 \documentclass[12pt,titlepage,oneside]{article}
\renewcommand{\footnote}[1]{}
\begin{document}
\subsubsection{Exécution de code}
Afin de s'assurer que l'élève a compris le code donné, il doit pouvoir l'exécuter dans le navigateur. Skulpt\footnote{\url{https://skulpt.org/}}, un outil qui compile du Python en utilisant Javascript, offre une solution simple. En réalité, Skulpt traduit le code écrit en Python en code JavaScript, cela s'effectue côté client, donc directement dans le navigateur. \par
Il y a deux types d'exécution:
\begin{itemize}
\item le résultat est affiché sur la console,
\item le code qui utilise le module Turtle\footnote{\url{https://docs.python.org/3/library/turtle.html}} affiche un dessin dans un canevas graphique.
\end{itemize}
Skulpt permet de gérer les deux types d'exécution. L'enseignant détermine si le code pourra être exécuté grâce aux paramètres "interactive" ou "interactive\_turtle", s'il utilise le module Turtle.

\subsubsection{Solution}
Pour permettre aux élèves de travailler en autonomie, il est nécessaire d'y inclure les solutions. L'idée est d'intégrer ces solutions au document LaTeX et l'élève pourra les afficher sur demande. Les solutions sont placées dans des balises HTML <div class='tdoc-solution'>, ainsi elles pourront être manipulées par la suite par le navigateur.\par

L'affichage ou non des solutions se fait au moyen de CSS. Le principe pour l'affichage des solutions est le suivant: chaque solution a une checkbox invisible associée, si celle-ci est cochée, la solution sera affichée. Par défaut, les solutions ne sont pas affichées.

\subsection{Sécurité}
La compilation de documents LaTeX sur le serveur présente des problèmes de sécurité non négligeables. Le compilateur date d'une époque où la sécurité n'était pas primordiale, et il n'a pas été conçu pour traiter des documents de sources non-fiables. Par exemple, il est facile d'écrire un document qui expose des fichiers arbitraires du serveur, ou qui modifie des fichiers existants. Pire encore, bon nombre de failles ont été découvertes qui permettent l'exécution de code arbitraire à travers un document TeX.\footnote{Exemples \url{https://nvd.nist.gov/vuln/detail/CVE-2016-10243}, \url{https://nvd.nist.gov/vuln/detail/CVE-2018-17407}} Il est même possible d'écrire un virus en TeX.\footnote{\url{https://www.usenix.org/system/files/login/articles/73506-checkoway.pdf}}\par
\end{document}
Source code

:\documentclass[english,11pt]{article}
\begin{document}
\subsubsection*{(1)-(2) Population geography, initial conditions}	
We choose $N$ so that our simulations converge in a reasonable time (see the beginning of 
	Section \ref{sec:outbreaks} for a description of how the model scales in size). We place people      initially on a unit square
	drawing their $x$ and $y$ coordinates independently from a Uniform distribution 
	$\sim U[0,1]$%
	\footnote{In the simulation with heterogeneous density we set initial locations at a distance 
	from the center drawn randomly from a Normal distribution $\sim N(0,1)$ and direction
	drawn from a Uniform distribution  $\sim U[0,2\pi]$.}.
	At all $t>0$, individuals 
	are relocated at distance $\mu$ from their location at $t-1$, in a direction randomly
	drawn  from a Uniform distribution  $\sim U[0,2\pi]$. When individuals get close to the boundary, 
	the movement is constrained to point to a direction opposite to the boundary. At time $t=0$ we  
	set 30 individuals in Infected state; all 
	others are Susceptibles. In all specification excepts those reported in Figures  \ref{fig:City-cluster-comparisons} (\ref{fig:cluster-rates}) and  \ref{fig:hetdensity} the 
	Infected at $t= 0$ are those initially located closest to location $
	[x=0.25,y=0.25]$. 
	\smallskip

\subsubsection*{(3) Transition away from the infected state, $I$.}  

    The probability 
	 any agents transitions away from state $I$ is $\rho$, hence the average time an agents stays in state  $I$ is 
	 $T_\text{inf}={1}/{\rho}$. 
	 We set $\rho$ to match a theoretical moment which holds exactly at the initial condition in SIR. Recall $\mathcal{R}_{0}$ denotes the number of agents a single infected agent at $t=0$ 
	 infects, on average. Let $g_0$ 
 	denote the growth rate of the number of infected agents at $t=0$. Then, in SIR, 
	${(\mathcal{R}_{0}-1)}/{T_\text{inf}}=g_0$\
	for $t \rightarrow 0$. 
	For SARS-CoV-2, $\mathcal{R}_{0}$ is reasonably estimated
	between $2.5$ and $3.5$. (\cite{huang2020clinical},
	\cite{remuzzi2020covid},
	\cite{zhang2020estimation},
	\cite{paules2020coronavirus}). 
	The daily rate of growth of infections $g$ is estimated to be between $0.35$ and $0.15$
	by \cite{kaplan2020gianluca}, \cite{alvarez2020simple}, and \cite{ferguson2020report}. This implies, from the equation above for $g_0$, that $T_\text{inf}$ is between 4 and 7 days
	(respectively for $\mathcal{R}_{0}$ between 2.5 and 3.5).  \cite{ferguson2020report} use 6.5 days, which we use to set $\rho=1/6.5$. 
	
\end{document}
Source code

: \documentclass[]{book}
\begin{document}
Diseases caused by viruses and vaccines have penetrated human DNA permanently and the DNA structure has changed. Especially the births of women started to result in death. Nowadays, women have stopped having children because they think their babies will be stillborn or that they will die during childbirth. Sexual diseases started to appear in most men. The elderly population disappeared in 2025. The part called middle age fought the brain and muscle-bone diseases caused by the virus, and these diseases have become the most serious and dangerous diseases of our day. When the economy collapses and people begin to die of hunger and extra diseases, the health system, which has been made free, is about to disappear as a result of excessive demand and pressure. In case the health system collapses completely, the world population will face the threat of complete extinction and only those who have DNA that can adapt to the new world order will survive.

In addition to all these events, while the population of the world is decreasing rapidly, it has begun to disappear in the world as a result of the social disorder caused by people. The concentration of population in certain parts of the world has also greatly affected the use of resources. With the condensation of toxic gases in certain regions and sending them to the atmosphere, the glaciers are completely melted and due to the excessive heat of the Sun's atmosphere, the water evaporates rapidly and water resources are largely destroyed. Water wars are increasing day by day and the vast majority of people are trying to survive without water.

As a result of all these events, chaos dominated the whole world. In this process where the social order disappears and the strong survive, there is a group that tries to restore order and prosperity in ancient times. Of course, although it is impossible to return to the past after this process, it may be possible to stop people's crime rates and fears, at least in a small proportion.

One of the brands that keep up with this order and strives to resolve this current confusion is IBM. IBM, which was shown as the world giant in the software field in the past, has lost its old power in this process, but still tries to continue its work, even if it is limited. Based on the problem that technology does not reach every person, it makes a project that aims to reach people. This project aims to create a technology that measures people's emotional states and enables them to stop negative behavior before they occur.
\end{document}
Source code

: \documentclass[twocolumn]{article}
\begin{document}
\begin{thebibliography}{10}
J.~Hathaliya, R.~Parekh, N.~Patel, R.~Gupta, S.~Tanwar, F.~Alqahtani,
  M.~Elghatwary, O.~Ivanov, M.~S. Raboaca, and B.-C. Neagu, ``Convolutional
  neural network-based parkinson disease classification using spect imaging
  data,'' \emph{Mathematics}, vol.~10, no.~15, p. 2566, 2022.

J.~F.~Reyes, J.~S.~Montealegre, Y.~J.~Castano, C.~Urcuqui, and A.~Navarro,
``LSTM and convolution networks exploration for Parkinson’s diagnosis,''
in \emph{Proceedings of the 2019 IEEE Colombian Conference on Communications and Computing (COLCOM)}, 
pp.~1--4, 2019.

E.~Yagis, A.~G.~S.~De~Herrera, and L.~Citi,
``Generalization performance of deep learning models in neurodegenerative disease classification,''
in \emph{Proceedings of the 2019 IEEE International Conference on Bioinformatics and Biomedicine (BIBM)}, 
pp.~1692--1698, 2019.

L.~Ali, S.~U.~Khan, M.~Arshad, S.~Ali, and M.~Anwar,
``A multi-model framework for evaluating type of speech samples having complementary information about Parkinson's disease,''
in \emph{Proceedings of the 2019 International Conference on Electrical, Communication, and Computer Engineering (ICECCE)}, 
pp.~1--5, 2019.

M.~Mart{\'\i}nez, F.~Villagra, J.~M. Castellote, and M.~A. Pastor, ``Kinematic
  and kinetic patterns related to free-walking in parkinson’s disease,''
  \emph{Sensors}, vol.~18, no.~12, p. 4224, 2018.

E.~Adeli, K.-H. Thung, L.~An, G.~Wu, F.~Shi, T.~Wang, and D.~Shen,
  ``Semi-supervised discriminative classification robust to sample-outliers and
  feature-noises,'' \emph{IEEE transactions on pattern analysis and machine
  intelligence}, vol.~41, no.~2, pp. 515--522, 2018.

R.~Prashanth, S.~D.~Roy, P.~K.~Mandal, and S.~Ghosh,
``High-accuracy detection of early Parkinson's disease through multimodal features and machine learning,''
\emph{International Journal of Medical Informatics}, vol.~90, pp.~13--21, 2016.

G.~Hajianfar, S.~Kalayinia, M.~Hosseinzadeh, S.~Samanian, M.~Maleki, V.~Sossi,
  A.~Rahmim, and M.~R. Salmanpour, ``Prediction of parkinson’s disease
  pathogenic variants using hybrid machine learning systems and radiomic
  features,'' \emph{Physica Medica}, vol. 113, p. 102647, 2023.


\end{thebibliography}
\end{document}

* [The task] In the listing above, find the line containing "p. 2566, 2022." and the line containing "J.~M. Castellote, and", then quote both, plus every line between them, exactly as written.

* [Answer to this exercise]
  data,'' \emph{Mathematics}, vol.~10, no.~15, p. 2566, 2022.

J.~F.~Reyes, J.~S.~Montealegre, Y.~J.~Castano, C.~Urcuqui, and A.~Navarro,
``LSTM and convolution networks exploration for Parkinson’s diagnosis,''
in \emph{Proceedings of the 2019 IEEE Colombian Conference on Communications and Computing (COLCOM)}, 
pp.~1--4, 2019.

E.~Yagis, A.~G.~S.~De~Herrera, and L.~Citi,
``Generalization performance of deep learning models in neurodegenerative disease classification,''
in \emph{Proceedings of the 2019 IEEE International Conference on Bioinformatics and Biomedicine (BIBM)}, 
pp.~1692--1698, 2019.

L.~Ali, S.~U.~Khan, M.~Arshad, S.~Ali, and M.~Anwar,
``A multi-model framework for evaluating type of speech samples having complementary information about Parkinson's disease,''
in \emph{Proceedings of the 2019 International Conference on Electrical, Communication, and Computer Engineering (ICECCE)}, 
pp.~1--5, 2019.

M.~Mart{\'\i}nez, F.~Villagra, J.~M. Castellote, and M.~A. Pastor, ``Kinematic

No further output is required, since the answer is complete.